§ SUPPLIED INFORMATION:
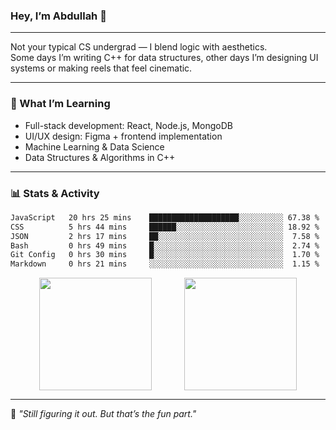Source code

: ### Hey, I’m Abdullah 👋

---

Not your typical CS undergrad — I blend logic with aesthetics.  
Some days I’m writing C++ for data structures, other days I’m designing UI systems or making reels that feel cinematic.

---

### 🧠 What I’m Learning
- Full-stack development: React, Node.js, MongoDB
- UI/UX design: Figma + frontend implementation
- Machine Learning & Data Science
- Data Structures & Algorithms in C++

---

### 📊 Stats & Activity

<!--START_WAKATIME_SECTION-->
```txt
JavaScript   20 hrs 25 mins    ████████████████████░░░░░░░░░░ 67.38 %
CSS          5 hrs 44 mins     ██████░░░░░░░░░░░░░░░░░░░░░░░░ 18.92 %
JSON         2 hrs 17 mins     ██░░░░░░░░░░░░░░░░░░░░░░░░░░░░  7.58 %
Bash         0 hrs 49 mins     █░░░░░░░░░░░░░░░░░░░░░░░░░░░░░  2.74 %
Git Config   0 hrs 30 mins     █░░░░░░░░░░░░░░░░░░░░░░░░░░░░░  1.70 %
Markdown     0 hrs 21 mins     ░░░░░░░░░░░░░░░░░░░░░░░░░░░░░░  1.15 %
```
<!--END_WAKATIME_SECTION-->

<div align="center">
  <img src="https://github-readme-stats.vercel.app/api?username=mohdabdullahmeraj&show_icons=true&theme=tokyonight&hide_border=true&hide=prs" height="180px" style="vertical-align: middle;"/>
  &nbsp;&nbsp;&nbsp;&nbsp;&nbsp;&nbsp;&nbsp;&nbsp;&nbsp;&nbsp;&nbsp;
  <img src="https://github-readme-stats.vercel.app/api/top-langs/?username=mohdabdullahmeraj&layout=compact&theme=tokyonight&hide_border=true" height="180px" style="vertical-align: middle;"/>
</div>

---

🧭 *"Still figuring it out. But that’s the fun part."*
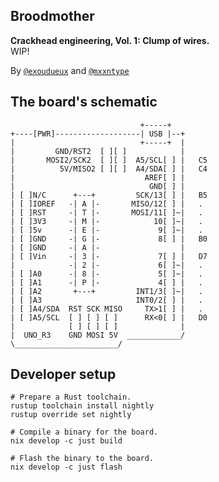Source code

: ## Broodmother

**Crackhead engineering, Vol. 1: Clump of wires.**\
WIP!

By [`@exoudueux`](https://github.com/exoudueux) and [`@mxxntype`](https://github.com/mxxntype)

## The board's schematic

```text
                             +-----+
+----[PWR]-------------------| USB |--+
|                            +-----+  |
|         GND/RST2  [ ][ ]            |
|       MOSI2/SCK2  [ ][ ]  A5/SCL[ ] |   C5
|          5V/MISO2 [ ][ ]  A4/SDA[ ] |   C4
|                             AREF[ ] |
|                              GND[ ] |
| [ ]N/C      +---+         SCK/13[ ] |   B5
| [ ]IOREF   -| A |-       MISO/12[ ] |   .
| [ ]RST     -| T |-       MOSI/11[ ]~|   .
| [ ]3V3     -| M |-            10[ ]~|   .
| [ ]5v      -| E |-             9[ ]~|   .
| [ ]GND     -| G |-             8[ ] |   B0
| [ ]GND     -| A |-                  |
| [ ]Vin     -| 3 |-             7[ ] |   D7
|            -| 2 |-             6[ ]~|   .
| [ ]A0      -| 8 |-             5[ ]~|   .
| [ ]A1      -| P |-             4[ ] |   .
| [ ]A2       +---+         INT1/3[ ]~|   .
| [ ]A3                     INT0/2[ ] |   .
| [ ]A4/SDA  RST SCK MISO     TX>1[ ] |   .
| [ ]A5/SCL  [ ] [ ] [ ]      RX<0[ ] |   D0
|            [ ] [ ] [ ]              |
|  UNO_R3    GND MOSI 5V  ____________/
\_______________________/
```

## Developer setup

```nushell
# Prepare a Rust toolchain.
rustup toolchain install nightly
rustup override set nightly

# Compile a binary for the board.
nix develop -c just build

# Flash the binary to the board.
nix develop -c just flash
```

§ TASK ITEM: Restate the material above exactly. Exclude all pictures.

§ RESPONSE FOR THIS EXERCISE:
Source code

: ### Hey, I’m Abdullah 👋

---

Not your typical CS undergrad — I blend logic with aesthetics.  
Some days I’m writing C++ for data structures, other days I’m designing UI systems or making reels that feel cinematic.

---

### 🧠 What I’m Learning
- Full-stack development: React, Node.js, MongoDB
- UI/UX design: Figma + frontend implementation
- Machine Learning & Data Science
- Data Structures & Algorithms in C++

---

### 📊 Stats & Activity

<!--START_WAKATIME_SECTION-->
```txt
JavaScript   20 hrs 25 mins    ████████████████████░░░░░░░░░░ 67.38 %
CSS          5 hrs 44 mins     ██████░░░░░░░░░░░░░░░░░░░░░░░░ 18.92 %
JSON         2 hrs 17 mins     ██░░░░░░░░░░░░░░░░░░░░░░░░░░░░  7.58 %
Bash         0 hrs 49 mins     █░░░░░░░░░░░░░░░░░░░░░░░░░░░░░  2.74 %
Git Config   0 hrs 30 mins     █░░░░░░░░░░░░░░░░░░░░░░░░░░░░░  1.70 %
Markdown     0 hrs 21 mins     ░░░░░░░░░░░░░░░░░░░░░░░░░░░░░░  1.15 %
```
<!--END_WAKATIME_SECTION-->

<div align="center">
  <img src="https://github-readme-stats.vercel.app/api?username=mohdabdullahmeraj&show_icons=true&theme=tokyonight&hide_border=true&hide=prs" height="180px" style="vertical-align: middle;"/>
  &nbsp;&nbsp;&nbsp;&nbsp;&nbsp;&nbsp;&nbsp;&nbsp;&nbsp;&nbsp;&nbsp;
  <img src="https://github-readme-stats.vercel.app/api/top-langs/?username=mohdabdullahmeraj&layout=compact&theme=tokyonight&hide_border=true" height="180px" style="vertical-align: middle;"/>
</div>

---

🧭 *"Still figuring it out. But that’s the fun part."*
Source code

: ## Broodmother

**Crackhead engineering, Vol. 1: Clump of wires.**\
WIP!

By [`@exoudueux`](https://github.com/exoudueux) and [`@mxxntype`](https://github.com/mxxntype)

## The board's schematic

```text
                             +-----+
+----[PWR]-------------------| USB |--+
|                            +-----+  |
|         GND/RST2  [ ][ ]            |
|       MOSI2/SCK2  [ ][ ]  A5/SCL[ ] |   C5
|          5V/MISO2 [ ][ ]  A4/SDA[ ] |   C4
|                             AREF[ ] |
|                              GND[ ] |
| [ ]N/C      +---+         SCK/13[ ] |   B5
| [ ]IOREF   -| A |-       MISO/12[ ] |   .
| [ ]RST     -| T |-       MOSI/11[ ]~|   .
| [ ]3V3     -| M |-            10[ ]~|   .
| [ ]5v      -| E |-             9[ ]~|   .
| [ ]GND     -| G |-             8[ ] |   B0
| [ ]GND     -| A |-                  |
| [ ]Vin     -| 3 |-             7[ ] |   D7
|            -| 2 |-             6[ ]~|   .
| [ ]A0      -| 8 |-             5[ ]~|   .
| [ ]A1      -| P |-             4[ ] |   .
| [ ]A2       +---+         INT1/3[ ]~|   .
| [ ]A3                     INT0/2[ ] |   .
| [ ]A4/SDA  RST SCK MISO     TX>1[ ] |   .
| [ ]A5/SCL  [ ] [ ] [ ]      RX<0[ ] |   D0
|            [ ] [ ] [ ]              |
|  UNO_R3    GND MOSI 5V  ____________/
\_______________________/
```

## Developer setup

```nushell
# Prepare a Rust toolchain.
rustup toolchain install nightly
rustup override set nightly

# Compile a binary for the board.
nix develop -c just build

# Flash the binary to the board.
nix develop -c just flash
```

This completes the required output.